MATERIAL PROVIDED:

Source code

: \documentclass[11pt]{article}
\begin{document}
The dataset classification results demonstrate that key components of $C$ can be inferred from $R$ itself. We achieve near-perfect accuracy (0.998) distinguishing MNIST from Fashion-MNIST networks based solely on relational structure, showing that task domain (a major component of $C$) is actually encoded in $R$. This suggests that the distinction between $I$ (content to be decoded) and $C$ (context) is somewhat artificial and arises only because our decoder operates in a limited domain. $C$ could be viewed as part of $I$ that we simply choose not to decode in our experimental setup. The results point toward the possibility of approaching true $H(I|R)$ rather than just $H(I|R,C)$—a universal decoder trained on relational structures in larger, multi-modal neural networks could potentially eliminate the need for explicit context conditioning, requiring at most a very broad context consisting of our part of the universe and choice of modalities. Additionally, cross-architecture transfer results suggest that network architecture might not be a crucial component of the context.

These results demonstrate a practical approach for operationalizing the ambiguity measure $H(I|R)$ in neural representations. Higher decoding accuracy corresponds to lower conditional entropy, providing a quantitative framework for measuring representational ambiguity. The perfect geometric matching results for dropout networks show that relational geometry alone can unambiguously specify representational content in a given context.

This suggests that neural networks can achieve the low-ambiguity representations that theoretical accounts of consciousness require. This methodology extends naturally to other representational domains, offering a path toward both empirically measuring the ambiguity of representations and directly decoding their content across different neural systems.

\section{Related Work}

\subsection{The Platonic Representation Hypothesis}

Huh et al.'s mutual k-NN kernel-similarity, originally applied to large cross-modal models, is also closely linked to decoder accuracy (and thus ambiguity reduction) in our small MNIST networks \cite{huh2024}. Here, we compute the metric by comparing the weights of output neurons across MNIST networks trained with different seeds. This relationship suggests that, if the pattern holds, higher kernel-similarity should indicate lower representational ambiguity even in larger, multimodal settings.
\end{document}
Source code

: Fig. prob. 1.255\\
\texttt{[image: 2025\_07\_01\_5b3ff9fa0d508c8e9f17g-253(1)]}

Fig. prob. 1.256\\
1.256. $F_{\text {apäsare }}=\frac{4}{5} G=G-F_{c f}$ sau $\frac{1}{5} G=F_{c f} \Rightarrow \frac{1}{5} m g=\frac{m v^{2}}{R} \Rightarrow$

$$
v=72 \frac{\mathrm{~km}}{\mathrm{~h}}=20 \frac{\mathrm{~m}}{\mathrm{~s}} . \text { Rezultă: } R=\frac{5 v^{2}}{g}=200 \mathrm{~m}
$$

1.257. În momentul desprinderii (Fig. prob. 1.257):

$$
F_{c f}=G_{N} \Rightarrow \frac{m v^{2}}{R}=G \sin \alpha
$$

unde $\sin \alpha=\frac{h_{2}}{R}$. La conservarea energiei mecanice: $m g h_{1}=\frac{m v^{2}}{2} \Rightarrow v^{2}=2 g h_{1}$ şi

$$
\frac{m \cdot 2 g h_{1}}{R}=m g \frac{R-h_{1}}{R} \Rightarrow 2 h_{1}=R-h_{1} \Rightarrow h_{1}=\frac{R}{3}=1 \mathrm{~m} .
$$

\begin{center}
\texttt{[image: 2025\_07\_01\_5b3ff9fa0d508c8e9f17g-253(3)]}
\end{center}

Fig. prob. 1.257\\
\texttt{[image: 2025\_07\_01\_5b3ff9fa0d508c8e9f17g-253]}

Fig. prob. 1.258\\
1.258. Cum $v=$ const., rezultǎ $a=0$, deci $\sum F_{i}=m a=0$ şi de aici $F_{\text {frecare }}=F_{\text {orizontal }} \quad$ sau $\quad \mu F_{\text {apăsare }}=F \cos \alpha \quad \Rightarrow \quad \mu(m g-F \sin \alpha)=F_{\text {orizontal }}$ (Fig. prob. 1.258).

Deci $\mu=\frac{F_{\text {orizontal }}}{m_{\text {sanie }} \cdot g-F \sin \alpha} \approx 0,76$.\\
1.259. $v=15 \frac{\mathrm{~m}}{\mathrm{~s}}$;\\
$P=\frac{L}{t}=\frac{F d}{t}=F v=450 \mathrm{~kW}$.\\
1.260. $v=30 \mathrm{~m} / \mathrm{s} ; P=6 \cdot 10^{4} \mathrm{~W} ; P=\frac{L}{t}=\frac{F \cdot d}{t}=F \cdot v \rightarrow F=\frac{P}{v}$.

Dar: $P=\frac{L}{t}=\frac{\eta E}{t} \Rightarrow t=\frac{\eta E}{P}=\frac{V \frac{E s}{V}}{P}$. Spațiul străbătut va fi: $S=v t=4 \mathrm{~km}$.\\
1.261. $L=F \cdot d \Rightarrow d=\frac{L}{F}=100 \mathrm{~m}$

TASK GOAL: Go through the data and copy each line exactly as it reads.

RESPONSE FOR THIS EXERCISE:
Source code

: \documentclass[11pt]{article}
\begin{document}
The dataset classification results demonstrate that key components of $C$ can be inferred from $R$ itself. We achieve near-perfect accuracy (0.998) distinguishing MNIST from Fashion-MNIST networks based solely on relational structure, showing that task domain (a major component of $C$) is actually encoded in $R$. This suggests that the distinction between $I$ (content to be decoded) and $C$ (context) is somewhat artificial and arises only because our decoder operates in a limited domain. $C$ could be viewed as part of $I$ that we simply choose not to decode in our experimental setup. The results point toward the possibility of approaching true $H(I|R)$ rather than just $H(I|R,C)$—a universal decoder trained on relational structures in larger, multi-modal neural networks could potentially eliminate the need for explicit context conditioning, requiring at most a very broad context consisting of our part of the universe and choice of modalities. Additionally, cross-architecture transfer results suggest that network architecture might not be a crucial component of the context.

These results demonstrate a practical approach for operationalizing the ambiguity measure $H(I|R)$ in neural representations. Higher decoding accuracy corresponds to lower conditional entropy, providing a quantitative framework for measuring representational ambiguity. The perfect geometric matching results for dropout networks show that relational geometry alone can unambiguously specify representational content in a given context.

This suggests that neural networks can achieve the low-ambiguity representations that theoretical accounts of consciousness require. This methodology extends naturally to other representational domains, offering a path toward both empirically measuring the ambiguity of representations and directly decoding their content across different neural systems.

\section{Related Work}

\subsection{The Platonic Representation Hypothesis}

Huh et al.'s mutual k-NN kernel-similarity, originally applied to large cross-modal models, is also closely linked to decoder accuracy (and thus ambiguity reduction) in our small MNIST networks \cite{huh2024}. Here, we compute the metric by comparing the weights of output neurons across MNIST networks trained with different seeds. This relationship suggests that, if the pattern holds, higher kernel-similarity should indicate lower representational ambiguity even in larger, multimodal settings.
\end{document}
Source code

: Fig. prob. 1.255\\
\texttt{[image: 2025\_07\_01\_5b3ff9fa0d508c8e9f17g-253(1)]}

Fig. prob. 1.256\\
1.256. $F_{\text {apäsare }}=\frac{4}{5} G=G-F_{c f}$ sau $\frac{1}{5} G=F_{c f} \Rightarrow \frac{1}{5} m g=\frac{m v^{2}}{R} \Rightarrow$

$$
v=72 \frac{\mathrm{~km}}{\mathrm{~h}}=20 \frac{\mathrm{~m}}{\mathrm{~s}} . \text { Rezultă: } R=\frac{5 v^{2}}{g}=200 \mathrm{~m}
$$

1.257. În momentul desprinderii (Fig. prob. 1.257):

$$
F_{c f}=G_{N} \Rightarrow \frac{m v^{2}}{R}=G \sin \alpha
$$

unde $\sin \alpha=\frac{h_{2}}{R}$. La conservarea energiei mecanice: $m g h_{1}=\frac{m v^{2}}{2} \Rightarrow v^{2}=2 g h_{1}$ şi

$$
\frac{m \cdot 2 g h_{1}}{R}=m g \frac{R-h_{1}}{R} \Rightarrow 2 h_{1}=R-h_{1} \Rightarrow h_{1}=\frac{R}{3}=1 \mathrm{~m} .
$$

\begin{center}
\texttt{[image: 2025\_07\_01\_5b3ff9fa0d508c8e9f17g-253(3)]}
\end{center}

Fig. prob. 1.257\\
\texttt{[image: 2025\_07\_01\_5b3ff9fa0d508c8e9f17g-253]}

Fig. prob. 1.258\\
1.258. Cum $v=$ const., rezultǎ $a=0$, deci $\sum F_{i}=m a=0$ şi de aici $F_{\text {frecare }}=F_{\text {orizontal }} \quad$ sau $\quad \mu F_{\text {apăsare }}=F \cos \alpha \quad \Rightarrow \quad \mu(m g-F \sin \alpha)=F_{\text {orizontal }}$ (Fig. prob. 1.258).

Deci $\mu=\frac{F_{\text {orizontal }}}{m_{\text {sanie }} \cdot g-F \sin \alpha} \approx 0,76$.\\
1.259. $v=15 \frac{\mathrm{~m}}{\mathrm{~s}}$;\\
$P=\frac{L}{t}=\frac{F d}{t}=F v=450 \mathrm{~kW}$.\\
1.260. $v=30 \mathrm{~m} / \mathrm{s} ; P=6 \cdot 10^{4} \mathrm{~W} ; P=\frac{L}{t}=\frac{F \cdot d}{t}=F \cdot v \rightarrow F=\frac{P}{v}$.

Dar: $P=\frac{L}{t}=\frac{\eta E}{t} \Rightarrow t=\frac{\eta E}{P}=\frac{V \frac{E s}{V}}{P}$. Spațiul străbătut va fi: $S=v t=4 \mathrm{~km}$.\\
1.261. $L=F \cdot d \Rightarrow d=\frac{L}{F}=100 \mathrm{~m}$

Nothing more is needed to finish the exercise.